AlbertoSabater / Robust-and-efficient-post-processing-for-video-object-detection

GNU General Public License v3.0
146 stars 20 forks source link

Objects changing trackIDs frequently. With appearance and w/o appearance #14

Closed anuragdeshmukh closed 3 years ago

anuragdeshmukh commented 3 years ago

I am trying to use REPP to get consistent detections and trackIDs at 3-5 fps. I tried with both settings, with appearance and without appearance. For REPP with appearance, I used the YOLOv3 weights, the logistic regression parameters and the appearance feature extractor provided by the author. You can see the output video here(NOTE: this one is 25 fps video): https://youtu.be/0p6enhG8fIA

The numbers on top of each object are TrackID. There are many switches in the IDs for the dogs and the person even when there is a significant overlap b/w previous frame's detection and this frames.

I tried playing around with clf_thr value and reduced it up to 0.1 from its original 0.7 but that still didn't resolve the issues.

Thinking that this might be an issue with YOLOv3's detections (inconsistent class labels?) I tried using REPP w/o appearance with my detector that detects only one class(people).

The Method worked perfectly well when there was only one person in the video.

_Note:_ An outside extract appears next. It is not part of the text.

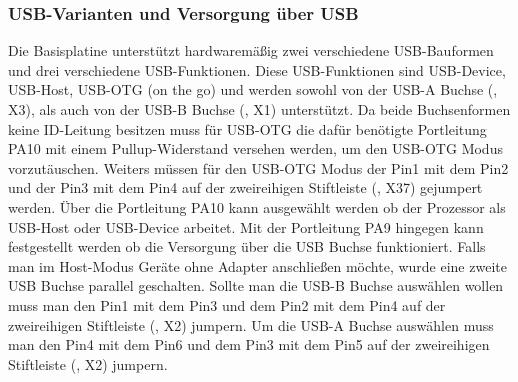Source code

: \subsubsection{USB-Varianten und Versorgung über USB}
Die \gls{Basisplatine} unterstützt hardwaremäßig zwei verschiedene USB-Bauformen und drei verschiedene USB-Funktionen. Diese USB-Funktionen sind USB-Device, USB-Host, USB-OTG (on the go) und werden sowohl von der USB-A Buchse (, X3), als auch von der USB-B Buchse (, X1) unterstützt. Da beide Buchsenformen keine ID-Leitung besitzen muss für USB-OTG die dafür benötigte Portleitung PA10 mit einem Pullup-Widerstand versehen werden, um den USB-OTG Modus vorzutäuschen. Weiters müssen für den USB-OTG Modus der Pin1 mit dem Pin2 und der Pin3 mit dem Pin4 auf der zweireihigen Stiftleiste (, X37) gejumpert werden. Über die Portleitung PA10 kann ausgewählt werden ob der Prozessor als USB-Host oder USB-Device arbeitet. Mit der Portleitung PA9 hingegen kann festgestellt werden ob die Versorgung über die USB Buchse funktioniert. Falls man im Host-Modus Geräte ohne Adapter anschließen möchte, wurde eine zweite USB Buchse parallel geschalten.  Sollte man die USB-B Buchse auswählen wollen muss man den Pin1 mit dem Pin3 und dem Pin2 mit dem Pin4 auf der zweireihigen Stiftleiste (, X2) jumpern. Um die USB-A Buchse auswählen muss man den Pin4 mit dem Pin6 und dem Pin3 mit dem Pin5 auf der zweireihigen Stiftleiste (, X2) jumpern.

It gave consistent one TrackID for a running person even at 3 FPS. But it started to break with multiple people in the frame. The trackID switched from on person to other even if the other person was across the frame.

Is this expected? What else could be the reasons for failure in each of the settings? Thanks!

AlbertoSabater commented 3 years ago

Hi! Note that REPP has not been designed to be a tracking method. It links detections across frames (tracking) but when some detection is missing it will start again with a new trackID.

In the first case, a quick fix would be to implement a second linking step between tubelets. Then infer the missing detections by interpolation and use the same trackID for all the linked tubelet. In my experiments, it didn't improve the final mAP, but it could help to have a better visualization. Unfortunately, I no longer have that code. You could also apply a second NMS over tubelets with a more restrictive threshold to remove overlapping detections.

In the first case, REPP improves Yolo detections. However, Yolo has been designed to be fast but it is not the most accurate detector. I would suggest using REPP on a more accurate detector or retrain Yolo for a more specific task.

In the second case, you could retrain the REPP classifier in your specific single-person case. Are you obtaining undesired linkings also when working with a higher frame rate (~25 fps)?